The European Thesaurus on International Relations and Area Studies (abbreviated: European Thesaurus) is a multilingual, interdisciplinary thesaurus covering the subject fields of International Relations and Area Studies. The European Thesaurus consists of about 8.200 descriptors organised in 24 subdomains. To enhance the access to the thesaurus’ controlled vocabulary the descriptors are arranged both alphabetically as well as systematically. The semantic relationships (equivalence, hierarchy, association) between all individual descriptors have been established. The European Thesaurus is intended to be used primarily in bibliographic databases for indexing and retrieval of professional literature from the relevant domains. The European Thesaurus can, in addition, even serve as a terminological reference work and/or as a translation tool in international affairs matters.
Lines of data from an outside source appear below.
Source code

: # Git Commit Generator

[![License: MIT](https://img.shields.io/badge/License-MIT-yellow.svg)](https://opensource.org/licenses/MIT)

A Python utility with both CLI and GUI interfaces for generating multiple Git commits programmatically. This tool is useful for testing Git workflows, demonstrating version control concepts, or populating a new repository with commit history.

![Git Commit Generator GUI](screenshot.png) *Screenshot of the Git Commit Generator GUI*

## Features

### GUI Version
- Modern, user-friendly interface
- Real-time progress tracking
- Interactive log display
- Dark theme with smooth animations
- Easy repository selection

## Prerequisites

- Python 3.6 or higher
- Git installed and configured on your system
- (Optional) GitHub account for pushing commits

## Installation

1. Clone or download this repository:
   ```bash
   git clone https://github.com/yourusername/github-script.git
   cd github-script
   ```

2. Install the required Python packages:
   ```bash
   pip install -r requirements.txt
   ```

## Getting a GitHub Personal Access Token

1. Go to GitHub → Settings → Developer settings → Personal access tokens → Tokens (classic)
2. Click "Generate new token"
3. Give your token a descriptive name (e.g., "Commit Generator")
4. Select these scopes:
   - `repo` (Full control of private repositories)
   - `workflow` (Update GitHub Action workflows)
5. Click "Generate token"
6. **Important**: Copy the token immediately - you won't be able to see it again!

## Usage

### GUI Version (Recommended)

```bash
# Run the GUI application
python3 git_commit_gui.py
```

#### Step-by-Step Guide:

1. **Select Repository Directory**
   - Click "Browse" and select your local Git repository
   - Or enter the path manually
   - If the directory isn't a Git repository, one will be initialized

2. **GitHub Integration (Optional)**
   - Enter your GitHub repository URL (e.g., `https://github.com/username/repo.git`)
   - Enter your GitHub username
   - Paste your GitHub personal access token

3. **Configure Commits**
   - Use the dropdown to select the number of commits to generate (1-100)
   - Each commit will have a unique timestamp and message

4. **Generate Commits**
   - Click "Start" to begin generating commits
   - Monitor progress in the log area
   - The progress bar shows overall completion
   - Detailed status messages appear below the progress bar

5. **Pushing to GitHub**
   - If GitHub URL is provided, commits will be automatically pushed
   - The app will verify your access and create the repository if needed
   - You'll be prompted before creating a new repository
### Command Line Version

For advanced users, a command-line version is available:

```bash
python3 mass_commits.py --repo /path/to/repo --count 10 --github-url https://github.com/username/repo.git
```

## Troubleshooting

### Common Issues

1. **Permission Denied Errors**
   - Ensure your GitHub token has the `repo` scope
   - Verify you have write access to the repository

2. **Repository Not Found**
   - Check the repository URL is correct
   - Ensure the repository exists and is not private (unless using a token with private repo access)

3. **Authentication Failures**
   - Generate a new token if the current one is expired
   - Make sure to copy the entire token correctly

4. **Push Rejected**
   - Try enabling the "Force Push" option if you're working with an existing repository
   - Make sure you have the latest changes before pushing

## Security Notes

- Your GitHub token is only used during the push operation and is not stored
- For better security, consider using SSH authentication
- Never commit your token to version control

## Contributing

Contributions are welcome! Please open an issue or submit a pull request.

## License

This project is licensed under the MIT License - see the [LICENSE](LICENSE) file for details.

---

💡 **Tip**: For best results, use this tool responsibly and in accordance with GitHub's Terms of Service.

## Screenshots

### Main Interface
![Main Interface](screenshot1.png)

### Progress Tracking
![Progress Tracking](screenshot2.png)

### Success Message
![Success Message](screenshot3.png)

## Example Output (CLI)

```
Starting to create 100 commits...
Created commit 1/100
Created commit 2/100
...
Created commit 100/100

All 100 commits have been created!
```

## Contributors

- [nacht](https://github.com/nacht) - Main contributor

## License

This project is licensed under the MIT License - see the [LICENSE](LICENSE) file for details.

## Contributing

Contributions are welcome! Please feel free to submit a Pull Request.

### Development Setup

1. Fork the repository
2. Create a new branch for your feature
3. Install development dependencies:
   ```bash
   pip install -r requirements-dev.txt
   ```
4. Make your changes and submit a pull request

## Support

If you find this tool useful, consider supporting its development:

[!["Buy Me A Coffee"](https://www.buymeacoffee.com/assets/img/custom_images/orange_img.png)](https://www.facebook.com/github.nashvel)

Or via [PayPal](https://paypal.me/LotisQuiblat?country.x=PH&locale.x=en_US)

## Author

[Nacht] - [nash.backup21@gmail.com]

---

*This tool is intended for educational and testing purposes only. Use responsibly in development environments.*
The European Thesaurus was developed by an international working group in the framework of a terminology cooperation project carried out by the European Information Network on International Relations and Area Studies (EINIRAS).

The European Thesaurus is available in nine languages: Croatian, Czech, English, French, German, Italian, Polish, Russian, Spanish. A Greek version is currently being translated.

At present the European Thesaurus is applied by academic organisations and research institutes in Germany  (German Information Network International Relations and Area Studies – database World Affairs Online –), the Czech Republic (Institute of International Relations Prague) and Poland (Polish Institute of International Affairs, Warsaw). The European Thesaurus is updated regularly.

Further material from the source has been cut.